* [PATCH v2 0/4] nd/pathspec-wildcard
@ 2012-11-24 4:33 Nguyễn Thái Ngọc Duy
2012-11-24 4:33 ` [PATCH v2 1/4] pathspec: save the non-wildcard length part Nguyễn Thái Ngọc Duy
` (3 more replies)
0 siblings, 4 replies; 5+ messages in thread
From: Nguyễn Thái Ngọc Duy @ 2012-11-24 4:33 UTC (permalink / raw)
To: git; +Cc: Junio C Hamano, Nguyễn Thái Ngọc Duy
The only change (apart from what Junio's made after I sent the series)
is rename GF_* to GFNM_* and PSF_* to PATHSPEC_* with a brief explanation
for each flag.
.gitignore code does not have "foo*oob" bug that the original series has.
Nguyễn Thái Ngọc Duy (4):
pathspec: save the non-wildcard length part
pathspec: do exact comparison on the leading non-wildcard part
pathspec: apply "*.c" optimization from exclude
tree_entry_interesting: do basedir compare on wildcard patterns when
possible
builtin/ls-files.c | 2 +-
builtin/ls-tree.c | 2 +-
cache.h | 5 +++-
dir.c | 36 +++++++++++++++++++++++---
dir.h | 9 +++++++
tree-walk.c | 75 ++++++++++++++++++++++++++++++++++++++++++++++++++----
6 files changed, 118 insertions(+), 11 deletions(-)
--
1.8.0.rc2.23.g1fb49df
^ permalink raw reply [flat|nested] 5+ messages in thread
* [PATCH v2 1/4] pathspec: save the non-wildcard length part
2012-11-24 4:33 [PATCH v2 0/4] nd/pathspec-wildcard Nguyễn Thái Ngọc Duy
@ 2012-11-24 4:33 ` Nguyễn Thái Ngọc Duy
2012-11-24 4:33 ` [PATCH v2 2/4] pathspec: do exact comparison on the leading non-wildcard part Nguyễn Thái Ngọc Duy
` (2 subsequent siblings)
3 siblings, 0 replies; 5+ messages in thread
From: Nguyễn Thái Ngọc Duy @ 2012-11-24 4:33 UTC (permalink / raw)
To: git; +Cc: Junio C Hamano, Nguyễn Thái Ngọc Duy
We mark pathspec with wildcards with the field use_wildcard.

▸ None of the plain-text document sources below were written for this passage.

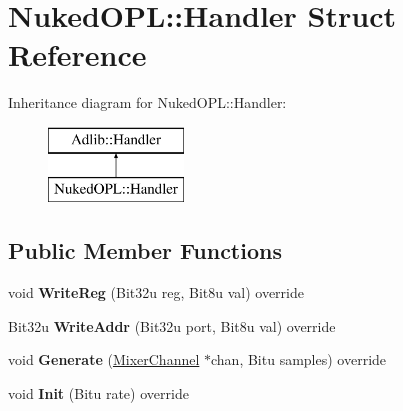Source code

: \hypertarget{structNukedOPL_1_1Handler}{\section{Nuked\-O\-P\-L\-:\-:Handler Struct Reference}
\label{structNukedOPL_1_1Handler}
}
Inheritance diagram for Nuked\-O\-P\-L\-:\-:Handler\-:\begin{figure}[H]
\begin{center}
\leavevmode
\includegraphics[height=2.000000cm]{structNukedOPL_1_1Handler}
\end{center}
\end{figure}
\subsection*{Public Member Functions}
\begin{DoxyCompactItemize}
\item 
\hypertarget{structNukedOPL_1_1Handler_ae64c9e5dd1828e27896a52c9624127ac}{void {\bfseries Write\-Reg} (Bit32u reg, Bit8u val) override}\label{structNukedOPL_1_1Handler_ae64c9e5dd1828e27896a52c9624127ac}

\item 
\hypertarget{structNukedOPL_1_1Handler_acc328f0a789cf47a33996e9c7dd8367c}{Bit32u {\bfseries Write\-Addr} (Bit32u port, Bit8u val) override}\label{structNukedOPL_1_1Handler_acc328f0a789cf47a33996e9c7dd8367c}

\item 
\hypertarget{structNukedOPL_1_1Handler_a16df7b5f911874aa17658653d7b141d9}{void {\bfseries Generate} (\hyperlink{classMixerChannel}{Mixer\-Channel} $\ast$chan, Bitu samples) override}\label{structNukedOPL_1_1Handler_a16df7b5f911874aa17658653d7b141d9}

\item 
\hypertarget{structNukedOPL_1_1Handler_a791f6478b3131bff99a36f53d4934c9b}{void {\bfseries Init} (Bitu rate) override}\label{structNukedOPL_1_1Handler_a791f6478b3131bff99a36f53d4934c9b}

\end{DoxyCompactItemize}
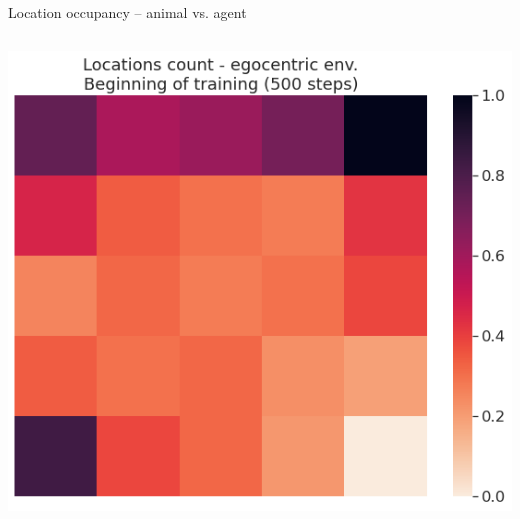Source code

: \documentclass[bigger]{beamer}
\begin{document}
\begin{frame}[label={sec:org25af807}]{Location occupancy -- animal vs. agent}
\begin{columns}
\begin{column}{0.5\columnwidth}
\begin{center}
\end{center}
\begin{center}
\includegraphics[height=0.4\textheight]{img/q-learning_ego_locations_count_500steps_all_cues.png}
\end{center}
\end{column}
\end{columns}
\end{frame}
\end{document}

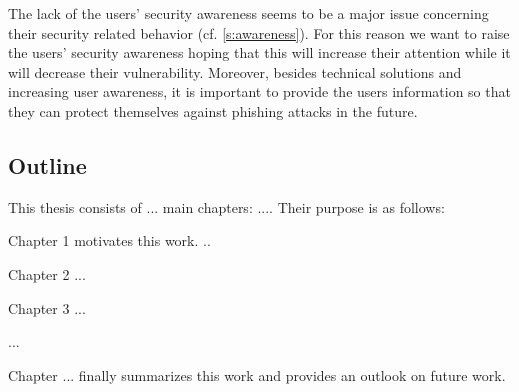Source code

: The lack of the users' security awareness seems to be a major issue concerning their security related behavior (cf. \autoref{s:awareness}).
 For this reason we want to raise the users' security awareness hoping that this will increase their attention while it will decrease their vulnerability.
 Moreover, besides technical solutions and increasing user awareness, it is important to provide the users information so that they can protect themselves against phishing attacks in the future.

\subsection{Outline}


This thesis consists of ... main chapters: .... Their purpose is as follows:

Chapter 1 motivates this work.
..

Chapter 2 ...

Chapter 3 ...

...

Chapter ... finally summarizes this work and provides an outlook on future work.






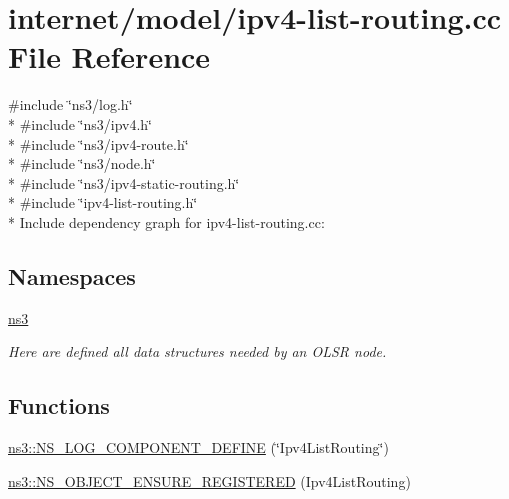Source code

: \hypertarget{ipv4-list-routing_8cc}{}\section{internet/model/ipv4-\/list-\/routing.cc File Reference}
\label{ipv4-list-routing_8cc}
{\ttfamily \#include \char`\"{}ns3/log.\+h\char`\"{}}\\*
{\ttfamily \#include \char`\"{}ns3/ipv4.\+h\char`\"{}}\\*
{\ttfamily \#include \char`\"{}ns3/ipv4-\/route.\+h\char`\"{}}\\*
{\ttfamily \#include \char`\"{}ns3/node.\+h\char`\"{}}\\*
{\ttfamily \#include \char`\"{}ns3/ipv4-\/static-\/routing.\+h\char`\"{}}\\*
{\ttfamily \#include \char`\"{}ipv4-\/list-\/routing.\+h\char`\"{}}\\*
Include dependency graph for ipv4-\/list-\/routing.cc\+:
\subsection*{Namespaces}
\begin{DoxyCompactItemize}
\item 
 \hyperlink{namespacens3}{ns3}
\begin{DoxyCompactList}\small\item\em Here are defined all data structures needed by an O\+L\+SR node. \end{DoxyCompactList}\end{DoxyCompactItemize}
\subsection*{Functions}
\begin{DoxyCompactItemize}
\item 
\hyperlink{namespacens3_a4a0e1125b740846b638718b1c440bf51}{ns3\+::\+N\+S\+\_\+\+L\+O\+G\+\_\+\+C\+O\+M\+P\+O\+N\+E\+N\+T\+\_\+\+D\+E\+F\+I\+NE} (\char`\"{}Ipv4\+List\+Routing\char`\"{})
\item 
\hyperlink{namespacens3_adeb4cec6525c7741b4dfef5b7b856451}{ns3\+::\+N\+S\+\_\+\+O\+B\+J\+E\+C\+T\+\_\+\+E\+N\+S\+U\+R\+E\+\_\+\+R\+E\+G\+I\+S\+T\+E\+R\+ED} (Ipv4\+List\+Routing)
\end{DoxyCompactItemize}
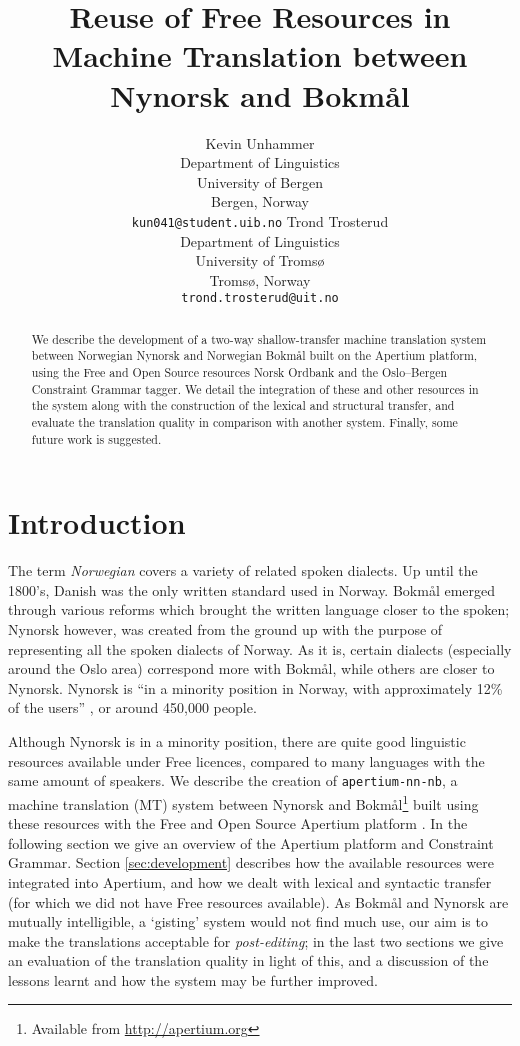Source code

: \documentclass[11pt]{article}
\author{Kevin Unhammer\\  Department of Linguistics \\ University of Bergen \\  Bergen, Norway \\  {\tt \small   kun041@student.uib.no} \And  Trond Trosterud \\  Department of Linguistics \\  University of Tromsø \\  Tromsø, Norway \\    {\tt \small  trond.trosterud@uit.no}}
\title{Reuse of Free Resources in Machine Translation between Nynorsk and Bokmål}
\begin{document}
\maketitle

  \begin{abstract}
    We describe the development of a two-way shallow-transfer machine
    translation system between Norwegian Nynorsk and Norwegian Bokmål
    built on the Apertium platform, using the Free and Open Source
    resources Norsk Ordbank and the Oslo–Bergen Constraint Grammar
    tagger. We detail the integration of these and other resources in
    the system along with the construction of the lexical and
    structural transfer, and evaluate the translation quality in
    comparison with another system. Finally, some future work is
    suggested.
  \end{abstract}

\section{Introduction}
The term \emph{Norwegian} covers a variety of related spoken dialects.
Up until the 1800's, Danish was the only written standard used in
Norway. Bokmål emerged through various reforms which brought the
written language closer to the spoken; Nynorsk however, was created
from the ground up with the purpose of representing all the spoken
dialects of Norway. As it is, certain dialects (especially around the
Oslo area) correspond more with Bokmål, while others are closer to
Nynorsk. Nynorsk is ``in a minority position in Norway, with
approximately 12\% of the users'' \citep{everson2000sln}, or around
450,000 people.

Although Nynorsk is in a minority position, there are quite good
linguistic resources available under Free licences, compared to many
languages with the same amount of speakers. We describe the creation
of {\tt \small apertium-nn-nb}, a machine translation (MT) system
between Nynorsk and Bokmål\footnote{Available from
  \href{http://apertium.org}{http://apertium.org} } built using these
resources with the Free and Open Source Apertium platform
\citep{armentano2006ops}. In the following section we give an overview
of the Apertium platform and Constraint Grammar. Section
\ref{sec:development} describes how the available resources were
integrated into Apertium, and how we dealt with lexical and syntactic
transfer (for which we did not have Free resources available). As
Bokmål and Nynorsk are mutually intelligible, a `gisting' system would
not find much use, our aim is to make the translations acceptable for
\emph{post-editing}; in the last two sections we give an evaluation of
the translation quality in light of this, and a discussion of the
lessons learnt and how the system may be further improved.
\end{document}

We
could do better by saving the length of the non-wildcard part, which
can be used for optimizations such as f9f6e2c (exclude: do strcmp as
much as possible before fnmatch - 2012-06-07).
Signed-off-by: Nguyễn Thái Ngọc Duy <pclouds@gmail.com>
Signed-off-by: Junio C Hamano <gitster@pobox.com>
---
builtin/ls-files.c | 2 +-
builtin/ls-tree.c | 2 +-
cache.h | 2 +-
dir.c | 6 +++---
tree-walk.c | 4 ++--
5 files changed, 8 insertions(+), 8 deletions(-)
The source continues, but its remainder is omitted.